Class SubsetSizeForwardSelection

java.lang.Object
weka.attributeSelection.ASSearch
weka.attributeSelection.SubsetSizeForwardSelection
All Implemented Interfaces:
Serializable, OptionHandler, RevisionHandler

public class SubsetSizeForwardSelection extends ASSearch implements OptionHandler
SubsetSizeForwardSelection:

Extension of LinearForwardSelection. The search performs an interior cross-validation (seed and number of folds can be specified). A LinearForwardSelection is performed on each foldto determine the optimal subset-size (using the given SubsetSizeEvaluator). Finally, a LinearForwardSelection up to the optimal subset-size is performed on the whole data.

For more information see:

Martin Guetlein (2006). Large Scale Attribute Selection Using Wrappers.

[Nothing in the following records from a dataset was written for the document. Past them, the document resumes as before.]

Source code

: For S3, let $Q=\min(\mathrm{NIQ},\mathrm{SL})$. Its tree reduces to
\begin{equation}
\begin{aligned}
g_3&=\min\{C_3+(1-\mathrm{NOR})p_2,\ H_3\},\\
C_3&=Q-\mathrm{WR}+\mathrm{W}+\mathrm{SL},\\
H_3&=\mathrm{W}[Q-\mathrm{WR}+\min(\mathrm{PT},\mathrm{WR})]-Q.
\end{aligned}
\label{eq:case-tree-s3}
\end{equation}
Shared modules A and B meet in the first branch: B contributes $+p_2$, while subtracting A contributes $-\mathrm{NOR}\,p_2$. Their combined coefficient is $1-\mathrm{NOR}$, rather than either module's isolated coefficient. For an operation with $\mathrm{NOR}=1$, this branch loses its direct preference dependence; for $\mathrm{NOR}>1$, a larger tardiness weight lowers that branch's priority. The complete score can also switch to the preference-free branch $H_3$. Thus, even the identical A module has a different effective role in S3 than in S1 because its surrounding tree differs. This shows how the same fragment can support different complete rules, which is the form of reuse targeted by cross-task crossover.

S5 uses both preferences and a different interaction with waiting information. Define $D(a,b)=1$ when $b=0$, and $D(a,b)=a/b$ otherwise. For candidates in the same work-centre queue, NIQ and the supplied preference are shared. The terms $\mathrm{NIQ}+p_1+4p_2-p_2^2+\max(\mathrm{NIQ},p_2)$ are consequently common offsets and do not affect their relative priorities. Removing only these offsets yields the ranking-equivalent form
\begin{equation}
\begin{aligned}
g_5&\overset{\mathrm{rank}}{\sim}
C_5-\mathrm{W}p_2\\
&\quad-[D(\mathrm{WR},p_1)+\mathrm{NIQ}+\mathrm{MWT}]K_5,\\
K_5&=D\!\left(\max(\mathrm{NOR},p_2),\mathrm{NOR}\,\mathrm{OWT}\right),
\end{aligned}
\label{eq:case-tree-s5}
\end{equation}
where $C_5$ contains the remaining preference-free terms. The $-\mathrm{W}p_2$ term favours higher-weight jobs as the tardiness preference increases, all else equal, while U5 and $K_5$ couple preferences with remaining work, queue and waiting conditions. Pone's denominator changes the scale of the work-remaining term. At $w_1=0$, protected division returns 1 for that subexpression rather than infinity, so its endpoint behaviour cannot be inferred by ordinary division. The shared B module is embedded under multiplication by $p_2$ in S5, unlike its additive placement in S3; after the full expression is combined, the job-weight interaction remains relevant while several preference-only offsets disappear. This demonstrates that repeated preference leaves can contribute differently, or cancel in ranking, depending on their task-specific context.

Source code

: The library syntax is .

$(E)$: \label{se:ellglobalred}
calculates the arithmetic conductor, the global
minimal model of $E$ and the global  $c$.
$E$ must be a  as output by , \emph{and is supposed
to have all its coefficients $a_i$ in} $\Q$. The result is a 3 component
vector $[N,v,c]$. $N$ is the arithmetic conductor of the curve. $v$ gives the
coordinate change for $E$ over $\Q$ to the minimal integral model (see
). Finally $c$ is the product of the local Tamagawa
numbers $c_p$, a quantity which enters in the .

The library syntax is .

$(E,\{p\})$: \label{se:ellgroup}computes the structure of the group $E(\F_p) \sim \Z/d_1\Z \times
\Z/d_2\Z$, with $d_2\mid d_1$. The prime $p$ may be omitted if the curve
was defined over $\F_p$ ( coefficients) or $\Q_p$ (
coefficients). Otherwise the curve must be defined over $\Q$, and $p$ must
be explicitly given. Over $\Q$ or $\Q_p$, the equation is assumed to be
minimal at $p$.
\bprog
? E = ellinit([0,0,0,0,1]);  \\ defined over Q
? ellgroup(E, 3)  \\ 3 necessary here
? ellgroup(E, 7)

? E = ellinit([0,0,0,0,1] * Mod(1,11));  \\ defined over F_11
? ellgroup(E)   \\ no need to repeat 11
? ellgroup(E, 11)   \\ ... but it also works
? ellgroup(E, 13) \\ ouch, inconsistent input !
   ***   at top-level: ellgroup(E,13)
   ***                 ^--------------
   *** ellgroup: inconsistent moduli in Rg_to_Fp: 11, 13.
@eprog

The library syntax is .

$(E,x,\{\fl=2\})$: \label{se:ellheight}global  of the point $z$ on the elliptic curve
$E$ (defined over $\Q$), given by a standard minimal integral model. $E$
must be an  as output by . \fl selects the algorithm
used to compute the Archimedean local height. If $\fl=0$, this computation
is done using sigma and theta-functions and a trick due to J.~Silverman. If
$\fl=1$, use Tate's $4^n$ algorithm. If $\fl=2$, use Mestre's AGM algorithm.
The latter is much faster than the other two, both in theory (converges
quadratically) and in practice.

Freiburg, Germany.

Valid options are:

 -I
  Perform initial ranking to select the
  top-ranked attributes.
 
 -K <num>
  Number of top-ranked attributes that are 
  taken into account by the search.
 
 -T <0 = fixed-set | 1 = fixed-width>
  Type of Linear Forward Selection (default = 0).
 
 -S <num>
  Size of lookup cache for evaluated subsets.
  Expressed as a multiple of the number of
  attributes in the data set. (default = 1)
 
 -E <subset evaluator>
  Subset-evaluator used for subset-size determination.-- -M
 
 -F <num>
  Number of cross validation folds
  for subset size determination (default = 5).
 
 -R <num>
  Seed for cross validation
  subset size determination. (default = 1)
 
 -Z
  verbose on/off
 
 Options specific to evaluator weka.attributeSelection.ClassifierSubsetEval:
 
 -B <classifier>
  class name of the classifier to use for accuracy estimation.
  Place any classifier options LAST on the command line
  following a "--". eg.:
   -B weka.classifiers.bayes.NaiveBayes ... -- -K
  (default: weka.classifiers.rules.ZeroR)
 
 -T
  Use the training data to estimate accuracy.
 
 -H <filename>
  Name of the hold out/test set to 
  estimate accuracy on.
 
 Options specific to scheme weka.classifiers.rules.ZeroR:
 
 -D
  If set, classifier is run in debug mode and
  may output additional info to the console
 
Version:
$Revision: 11198 $
Author:
Martin Guetlein (martin.guetlein@gmail.com)
See Also:
  • Field Details

    • TAGS_TYPE

      public static final Tag[] TAGS_TYPE
  • Constructor Details

    • SubsetSizeForwardSelection

      public SubsetSizeForwardSelection()
      Constructor
  • Method Details

    • globalInfo

      public String globalInfo()
      Returns a string describing this search method
      Returns:
      a description of the search method suitable for displaying in the explorer/experimenter gui
    • getTechnicalInformation

      public TechnicalInformation getTechnicalInformation()
      Returns an instance of a TechnicalInformation object, containing detailed information about the technical background of this class, e.g., paper reference or book this class is based on.
      Returns:
      the technical information about this class
    • listOptions

      public Enumeration listOptions()
      Returns an enumeration describing the available options.
      Specified by:
      listOptions in interface OptionHandler
      Returns:
      an enumeration of all the available options.
    • setOptions

      public void setOptions(String[] options) throws Exception
      Parses a given list of options. Valid options are:

      -I
      Perform initial ranking to select top-ranked attributes.

      -K
      Number of top-ranked attributes that are taken into account.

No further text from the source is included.